**Data supplied**
○ ○ ○ ○ ○ ○ ○

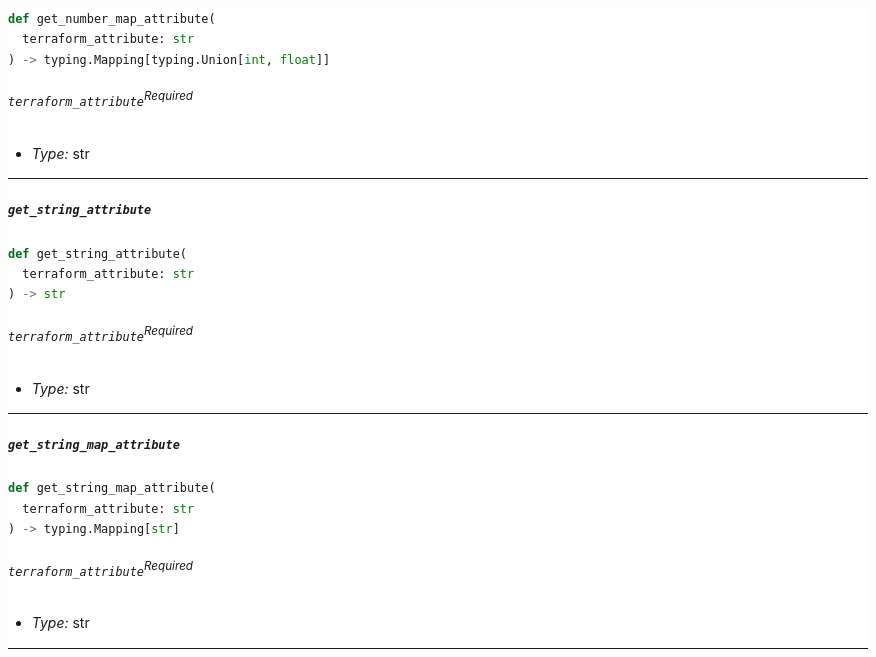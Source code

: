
 ```python
def get_number_map_attribute(
  terraform_attribute: str
) -> typing.Mapping[typing.Union[int, float]]
```

###### `terraform_attribute`<sup>Required</sup> <a name="terraform_attribute" id="@cdktf/provider-mongodbatlas.dataMongodbatlasNetworkPeerings.DataMongodbatlasNetworkPeeringsResultsOutputReference.getNumberMapAttribute.parameter.terraformAttribute"></a>

- *Type:* str

---

##### `get_string_attribute` <a name="get_string_attribute" id="@cdktf/provider-mongodbatlas.dataMongodbatlasNetworkPeerings.DataMongodbatlasNetworkPeeringsResultsOutputReference.getStringAttribute"></a>

```python
def get_string_attribute(
  terraform_attribute: str
) -> str
```

###### `terraform_attribute`<sup>Required</sup> <a name="terraform_attribute" id="@cdktf/provider-mongodbatlas.dataMongodbatlasNetworkPeerings.DataMongodbatlasNetworkPeeringsResultsOutputReference.getStringAttribute.parameter.terraformAttribute"></a>

- *Type:* str

---

##### `get_string_map_attribute` <a name="get_string_map_attribute" id="@cdktf/provider-mongodbatlas.dataMongodbatlasNetworkPeerings.DataMongodbatlasNetworkPeeringsResultsOutputReference.getStringMapAttribute"></a>

```python
def get_string_map_attribute(
  terraform_attribute: str
) -> typing.Mapping[str]
```

###### `terraform_attribute`<sup>Required</sup> <a name="terraform_attribute" id="@cdktf/provider-mongodbatlas.dataMongodbatlasNetworkPeerings.DataMongodbatlasNetworkPeeringsResultsOutputReference.getStringMapAttribute.parameter.terraformAttribute"></a>

- *Type:* str

---
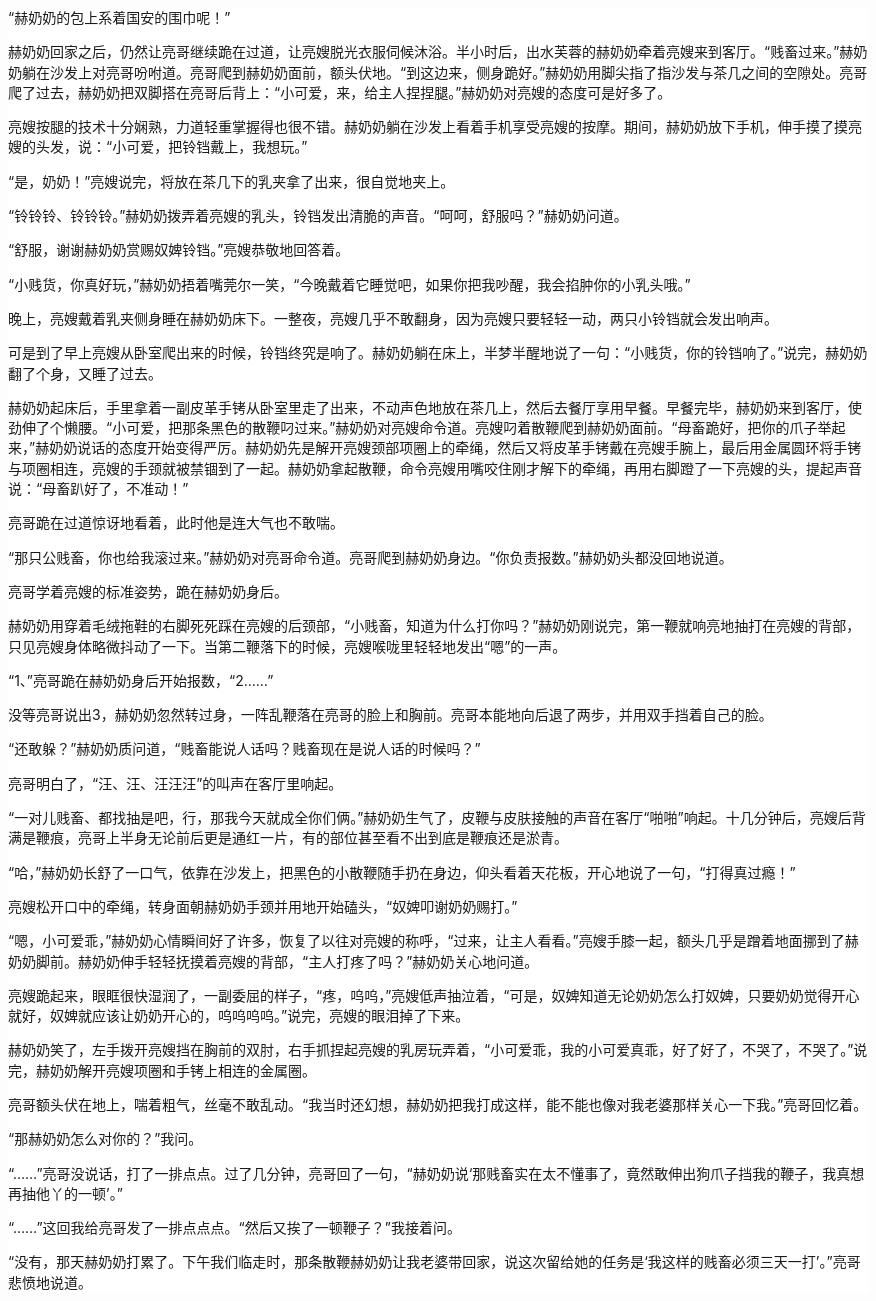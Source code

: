 “赫奶奶的包上系着国安的围巾呢！”

赫奶奶回家之后，仍然让亮哥继续跪在过道，让亮嫂脱光衣服伺候沐浴。半小时后，出水芙蓉的赫奶奶牵着亮嫂来到客厅。“贱畜过来。”赫奶奶躺在沙发上对亮哥吩咐道。亮哥爬到赫奶奶面前，额头伏地。“到这边来，侧身跪好。”赫奶奶用脚尖指了指沙发与茶几之间的空隙处。亮哥爬了过去，赫奶奶把双脚搭在亮哥后背上：“小可爱，来，给主人捏捏腿。”赫奶奶对亮嫂的态度可是好多了。

亮嫂按腿的技术十分娴熟，力道轻重掌握得也很不错。赫奶奶躺在沙发上看着手机享受亮嫂的按摩。期间，赫奶奶放下手机，伸手摸了摸亮嫂的头发，说：“小可爱，把铃铛戴上，我想玩。”

“是，奶奶！”亮嫂说完，将放在茶几下的乳夹拿了出来，很自觉地夹上。

“铃铃铃、铃铃铃。”赫奶奶拨弄着亮嫂的乳头，铃铛发出清脆的声音。“呵呵，舒服吗？”赫奶奶问道。

“舒服，谢谢赫奶奶赏赐奴婢铃铛。”亮嫂恭敬地回答着。

“小贱货，你真好玩，”赫奶奶捂着嘴莞尔一笑，“今晚戴着它睡觉吧，如果你把我吵醒，我会掐肿你的小乳头哦。”

晚上，亮嫂戴着乳夹侧身睡在赫奶奶床下。一整夜，亮嫂几乎不敢翻身，因为亮嫂只要轻轻一动，两只小铃铛就会发出响声。

可是到了早上亮嫂从卧室爬出来的时候，铃铛终究是响了。赫奶奶躺在床上，半梦半醒地说了一句：“小贱货，你的铃铛响了。”说完，赫奶奶翻了个身，又睡了过去。

赫奶奶起床后，手里拿着一副皮革手铐从卧室里走了出来，不动声色地放在茶几上，然后去餐厅享用早餐。早餐完毕，赫奶奶来到客厅，使劲伸了个懒腰。“小可爱，把那条黑色的散鞭叼过来。”赫奶奶对亮嫂命令道。亮嫂叼着散鞭爬到赫奶奶面前。“母畜跪好，把你的爪子举起来，”赫奶奶说话的态度开始变得严厉。赫奶奶先是解开亮嫂颈部项圈上的牵绳，然后又将皮革手铐戴在亮嫂手腕上，最后用金属圆环将手铐与项圈相连，亮嫂的手颈就被禁锢到了一起。赫奶奶拿起散鞭，命令亮嫂用嘴咬住刚才解下的牵绳，再用右脚蹬了一下亮嫂的头，提起声音说：“母畜趴好了，不准动！”

亮哥跪在过道惊讶地看着，此时他是连大气也不敢喘。

“那只公贱畜，你也给我滚过来。”赫奶奶对亮哥命令道。亮哥爬到赫奶奶身边。“你负责报数。”赫奶奶头都没回地说道。

亮哥学着亮嫂的标准姿势，跪在赫奶奶身后。

赫奶奶用穿着毛绒拖鞋的右脚死死踩在亮嫂的后颈部，“小贱畜，知道为什么打你吗？”赫奶奶刚说完，第一鞭就响亮地抽打在亮嫂的背部，只见亮嫂身体略微抖动了一下。当第二鞭落下的时候，亮嫂喉咙里轻轻地发出“嗯”的一声。

“1、”亮哥跪在赫奶奶身后开始报数，“2……”

没等亮哥说出3，赫奶奶忽然转过身，一阵乱鞭落在亮哥的脸上和胸前。亮哥本能地向后退了两步，并用双手挡着自己的脸。

“还敢躲？”赫奶奶质问道，“贱畜能说人话吗？贱畜现在是说人话的时候吗？”

亮哥明白了，“汪、汪、汪汪汪”的叫声在客厅里响起。

“一对儿贱畜、都找抽是吧，行，那我今天就成全你们俩。”赫奶奶生气了，皮鞭与皮肤接触的声音在客厅“啪啪”响起。十几分钟后，亮嫂后背满是鞭痕，亮哥上半身无论前后更是通红一片，有的部位甚至看不出到底是鞭痕还是淤青。

“哈，”赫奶奶长舒了一口气，依靠在沙发上，把黑色的小散鞭随手扔在身边，仰头看着天花板，开心地说了一句，“打得真过瘾！”

亮嫂松开口中的牵绳，转身面朝赫奶奶手颈并用地开始磕头，“奴婢叩谢奶奶赐打。”

“嗯，小可爱乖，”赫奶奶心情瞬间好了许多，恢复了以往对亮嫂的称呼，“过来，让主人看看。”亮嫂手膝一起，额头几乎是蹭着地面挪到了赫奶奶脚前。赫奶奶伸手轻轻抚摸着亮嫂的背部，“主人打疼了吗？”赫奶奶关心地问道。

亮嫂跪起来，眼眶很快湿润了，一副委屈的样子，“疼，呜呜，”亮嫂低声抽泣着，“可是，奴婢知道无论奶奶怎么打奴婢，只要奶奶觉得开心就好，奴婢就应该让奶奶开心的，呜呜呜呜。”说完，亮嫂的眼泪掉了下来。

赫奶奶笑了，左手拨开亮嫂挡在胸前的双肘，右手抓捏起亮嫂的乳房玩弄着，“小可爱乖，我的小可爱真乖，好了好了，不哭了，不哭了。”说完，赫奶奶解开亮嫂项圈和手铐上相连的金属圈。

亮哥额头伏在地上，喘着粗气，丝毫不敢乱动。“我当时还幻想，赫奶奶把我打成这样，能不能也像对我老婆那样关心一下我。”亮哥回忆着。

“那赫奶奶怎么对你的？”我问。

“……”亮哥没说话，打了一排点点。过了几分钟，亮哥回了一句，“赫奶奶说‘那贱畜实在太不懂事了，竟然敢伸出狗爪子挡我的鞭子，我真想再抽他丫的一顿’。”

“……”这回我给亮哥发了一排点点点。“然后又挨了一顿鞭子？”我接着问。

“没有，那天赫奶奶打累了。下午我们临走时，那条散鞭赫奶奶让我老婆带回家，说这次留给她的任务是‘我这样的贱畜必须三天一打’。”亮哥悲愤地说道。
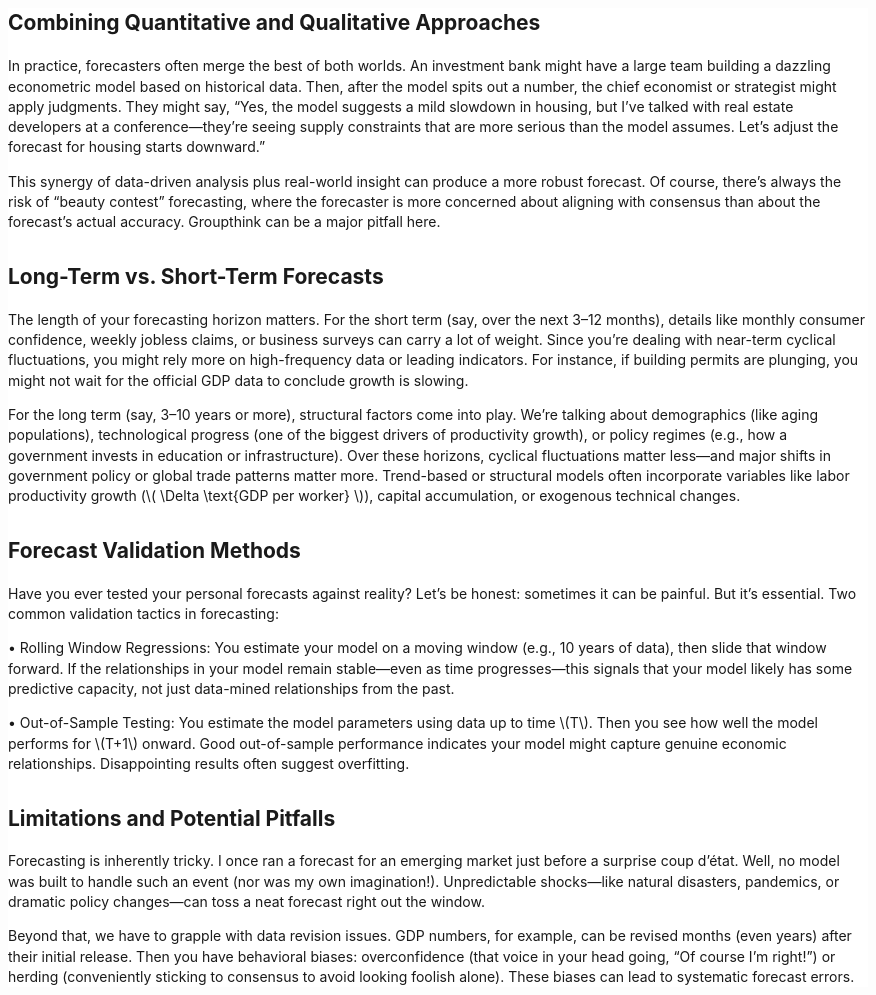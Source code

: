 ## Combining Quantitative and Qualitative Approaches
In practice, forecasters often merge the best of both worlds. An investment bank might have a large team building a dazzling econometric model based on historical data. Then, after the model spits out a number, the chief economist or strategist might apply judgments. They might say, “Yes, the model suggests a mild slowdown in housing, but I’ve talked with real estate developers at a conference—they’re seeing supply constraints that are more serious than the model assumes. Let’s adjust the forecast for housing starts downward.”

This synergy of data-driven analysis plus real-world insight can produce a more robust forecast. Of course, there’s always the risk of “beauty contest” forecasting, where the forecaster is more concerned about aligning with consensus than about the forecast’s actual accuracy. Groupthink can be a major pitfall here.

## Long-Term vs. Short-Term Forecasts
The length of your forecasting horizon matters. For the short term (say, over the next 3–12 months), details like monthly consumer confidence, weekly jobless claims, or business surveys can carry a lot of weight. Since you’re dealing with near-term cyclical fluctuations, you might rely more on high-frequency data or leading indicators. For instance, if building permits are plunging, you might not wait for the official GDP data to conclude growth is slowing.

For the long term (say, 3–10 years or more), structural factors come into play. We’re talking about demographics (like aging populations), technological progress (one of the biggest drivers of productivity growth), or policy regimes (e.g., how a government invests in education or infrastructure). Over these horizons, cyclical fluctuations matter less—and major shifts in government policy or global trade patterns matter more. Trend-based or structural models often incorporate variables like labor productivity growth (\\( \Delta \text{GDP per worker} \\)), capital accumulation, or exogenous technical changes.

## Forecast Validation Methods
Have you ever tested your personal forecasts against reality? Let’s be honest: sometimes it can be painful. But it’s essential. Two common validation tactics in forecasting:

• Rolling Window Regressions: You estimate your model on a moving window (e.g., 10 years of data), then slide that window forward. If the relationships in your model remain stable—even as time progresses—this signals that your model likely has some predictive capacity, not just data-mined relationships from the past.

• Out-of-Sample Testing: You estimate the model parameters using data up to time \\(T\\). Then you see how well the model performs for \\(T+1\\) onward. Good out-of-sample performance indicates your model might capture genuine economic relationships. Disappointing results often suggest overfitting.

## Limitations and Potential Pitfalls
Forecasting is inherently tricky. I once ran a forecast for an emerging market just before a surprise coup d’état. Well, no model was built to handle such an event (nor was my own imagination!). Unpredictable shocks—like natural disasters, pandemics, or dramatic policy changes—can toss a neat forecast right out the window.

Beyond that, we have to grapple with data revision issues. GDP numbers, for example, can be revised months (even years) after their initial release. Then you have behavioral biases: overconfidence (that voice in your head going, “Of course I’m right!”) or herding (conveniently sticking to consensus to avoid looking foolish alone). These biases can lead to systematic forecast errors.
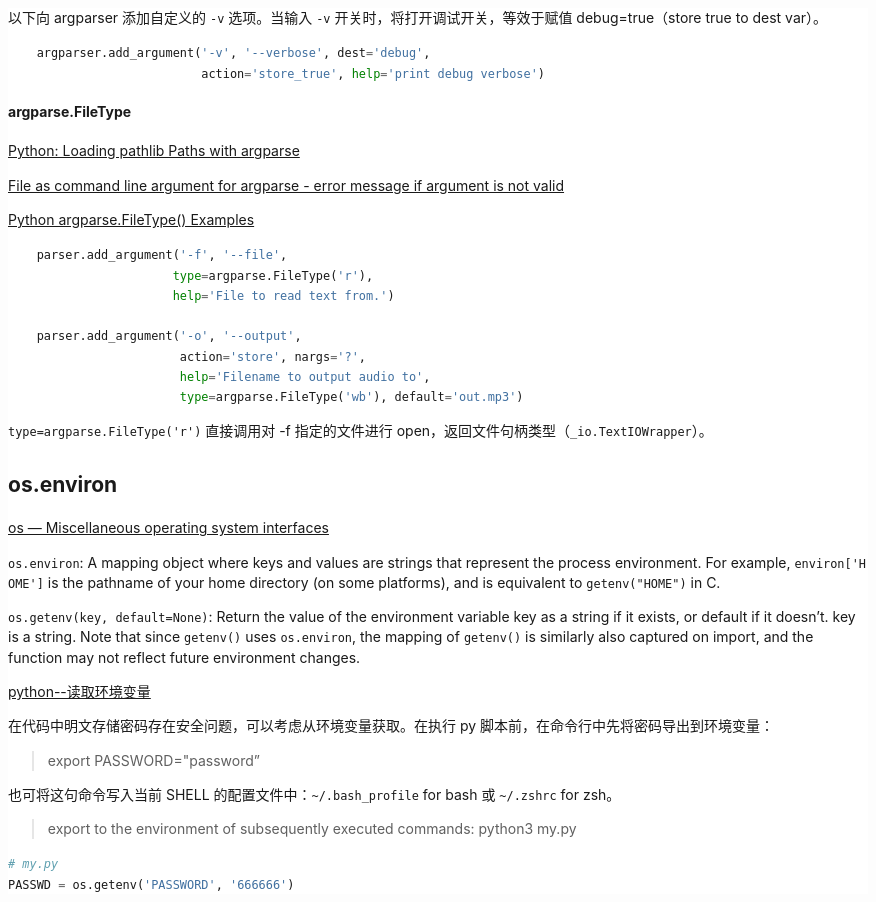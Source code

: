以下向 argparser 添加自定义的 `-v` 选项。当输入 `-v` 开关时，将打开调试开关，等效于赋值 debug=true（store true to dest var）。

```Python
    argparser.add_argument('-v', '--verbose', dest='debug',
                           action='store_true', help='print debug verbose')
```

#### argparse.FileType

[Python: Loading pathlib Paths with argparse](https://dusty.phillips.codes/2018/08/13/python-loading-pathlib-paths-with-argparse/)

[File as command line argument for argparse - error message if argument is not valid](https://stackoverflow.com/questions/11540854/file-as-command-line-argument-for-argparse-error-message-if-argument-is-not-va)

[Python argparse.FileType() Examples](https://www.programcreek.com/python/example/5080/argparse.FileType)

```Python
    parser.add_argument('-f', '--file',
                       type=argparse.FileType('r'),
                       help='File to read text from.')

    parser.add_argument('-o', '--output',
                        action='store', nargs='?',
                        help='Filename to output audio to',
                        type=argparse.FileType('wb'), default='out.mp3')
```

`type=argparse.FileType('r')` 直接调用对 -f 指定的文件进行 open，返回文件句柄类型（`_io.TextIOWrapper`）。

## os.environ

[os — Miscellaneous operating system interfaces](https://docs.python.org/3/library/os.html)

`os.environ`: A mapping object where keys and values are strings that represent the process environment. For example, `environ['HOME']` is the pathname of your home directory (on some platforms), and is equivalent to `getenv("HOME")` in C.

`os.getenv(key, default=None)`: Return the value of the environment variable key as a string if it exists, or default if it doesn’t. key is a string. Note that since `getenv()` uses `os.environ`, the mapping of `getenv()` is similarly also captured on import, and the function may not reflect future environment changes.

[python--读取环境变量](https://blog.csdn.net/zzq900503/article/details/84977468)

在代码中明文存储密码存在安全问题，可以考虑从环境变量获取。在执行 py 脚本前，在命令行中先将密码导出到环境变量：

> export PASSWORD="password”

也可将这句命令写入当前 SHELL 的配置文件中：`~/.bash_profile` for bash 或 `~/.zshrc` for zsh。

> export to the environment of subsequently executed commands: python3 my.py

```python
# my.py
PASSWD = os.getenv('PASSWORD', '666666')
```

○ ○ ○ ○ ○ ○ ○

**What the task requires**
Check each line above for the string "PASSWORD" and copy the ones that have it.

**Exercise response**
> export PASSWORD="password”
PASSWD = os.getenv('PASSWORD', '666666')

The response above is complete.